For several years, hypotheses have been formulated suggesting the existence of small neuron subpopulations with very specific roles in the oxytocinergic center, but until now the idea had never been confirmed. Recently, a team of international researchers coordinated in France by Alexandre Charlet from the Institute of Cellular and Integrative Neuroscience (CNRS/University of Strasbourg) and in Germany by Valérie Grinevich has shed new light on the question. They have identified a pain control center which consists of about thirty neurons responsible for the production of oxytocin in the blood and spinal column. The release mechanism for the molecule during the experience of pain was then studied. The research was published in Neuron.

The scientists mapped out the pathways in order to better understand the dialogue between the oxytocinergic center and the different targets. To do so, they began by studying the neuroanatomy of the oxytocinergic center in rats (which is very close to humans’). The scientists were able to observe about thirty “small” parvocellular neurons in the paraventricular nucleus which were connected to "big" magnocellular neurons in another region of the hypothalamus and to deep layers of the spinal cord. What mechanism was triggered in case of pain (burning, pinching, cutting, etc.)?

The deep layers of the spinal cord are the area where the sensory message from the affected nerves is coded and sent to other neurons, including the oxytocinergic center where the thirty neurons are located. These thirty neurons activate the magnocellular neurons that release oxytocin into the blood, targeting the peripheral neurons that send the message to the brain that is responsible for the sensation of pain. The oxytocin puts them “to sleep,” leading to a reduction in pain.
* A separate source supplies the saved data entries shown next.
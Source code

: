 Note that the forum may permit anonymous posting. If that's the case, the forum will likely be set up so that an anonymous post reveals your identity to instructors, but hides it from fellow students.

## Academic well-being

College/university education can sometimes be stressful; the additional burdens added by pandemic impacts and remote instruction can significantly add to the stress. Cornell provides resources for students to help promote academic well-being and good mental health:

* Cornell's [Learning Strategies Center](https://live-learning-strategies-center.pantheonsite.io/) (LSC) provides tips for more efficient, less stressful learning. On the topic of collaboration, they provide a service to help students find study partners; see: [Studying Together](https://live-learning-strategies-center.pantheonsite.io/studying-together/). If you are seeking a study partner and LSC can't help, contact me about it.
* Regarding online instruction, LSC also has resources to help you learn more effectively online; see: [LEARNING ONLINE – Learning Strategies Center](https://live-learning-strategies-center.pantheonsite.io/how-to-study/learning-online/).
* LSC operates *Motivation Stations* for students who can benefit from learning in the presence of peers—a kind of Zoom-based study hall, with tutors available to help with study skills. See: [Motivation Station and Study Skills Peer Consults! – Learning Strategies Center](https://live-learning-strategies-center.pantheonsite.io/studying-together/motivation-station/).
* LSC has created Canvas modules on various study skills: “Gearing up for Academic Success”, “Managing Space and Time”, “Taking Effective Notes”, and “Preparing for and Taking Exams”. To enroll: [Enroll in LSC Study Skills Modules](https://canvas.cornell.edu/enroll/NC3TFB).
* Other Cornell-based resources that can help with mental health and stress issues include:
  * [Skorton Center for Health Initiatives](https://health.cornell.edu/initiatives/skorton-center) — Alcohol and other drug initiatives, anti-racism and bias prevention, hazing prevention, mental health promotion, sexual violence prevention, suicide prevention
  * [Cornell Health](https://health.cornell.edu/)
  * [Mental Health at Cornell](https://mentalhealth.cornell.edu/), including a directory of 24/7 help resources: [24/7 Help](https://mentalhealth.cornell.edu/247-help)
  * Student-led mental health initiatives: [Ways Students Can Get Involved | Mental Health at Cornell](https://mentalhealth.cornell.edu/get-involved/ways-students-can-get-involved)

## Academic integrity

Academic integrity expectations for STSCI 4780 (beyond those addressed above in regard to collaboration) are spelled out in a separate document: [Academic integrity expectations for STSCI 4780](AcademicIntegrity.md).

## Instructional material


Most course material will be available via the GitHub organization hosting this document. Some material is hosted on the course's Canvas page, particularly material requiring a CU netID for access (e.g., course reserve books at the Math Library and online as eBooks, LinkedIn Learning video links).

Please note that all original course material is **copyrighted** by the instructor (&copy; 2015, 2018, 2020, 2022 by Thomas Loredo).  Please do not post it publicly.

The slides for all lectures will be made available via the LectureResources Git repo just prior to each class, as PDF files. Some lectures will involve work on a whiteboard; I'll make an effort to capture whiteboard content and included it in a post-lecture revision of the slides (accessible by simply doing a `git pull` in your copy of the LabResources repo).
Meanwhile, thanks to their extensions, known as axons (which can measure up to 1 meter in length!), the thirty neurons release oxytocin into the deep layers of the spinal cord.

Thus, thirty little neurons (among the ninety billion in our brain!) have a double analgesic effect that contributes to decreasing the transmission of the pain message to the brain.

Alexandre Charlet, one of the studies co-authors, says he hopes to "find genetic markers that can activate or inhibit specifically the thirty neurons in order to better mitigate the symptoms of patients with pathological pain, while minimizing side effects.” The research team is continuing to explore the rest of the oxytocinergic center to determine the circuits which modulate emotion and clarify the role of oxytocin in different behaviors such as orgasm, social recognition, empathy, anxiety, etc.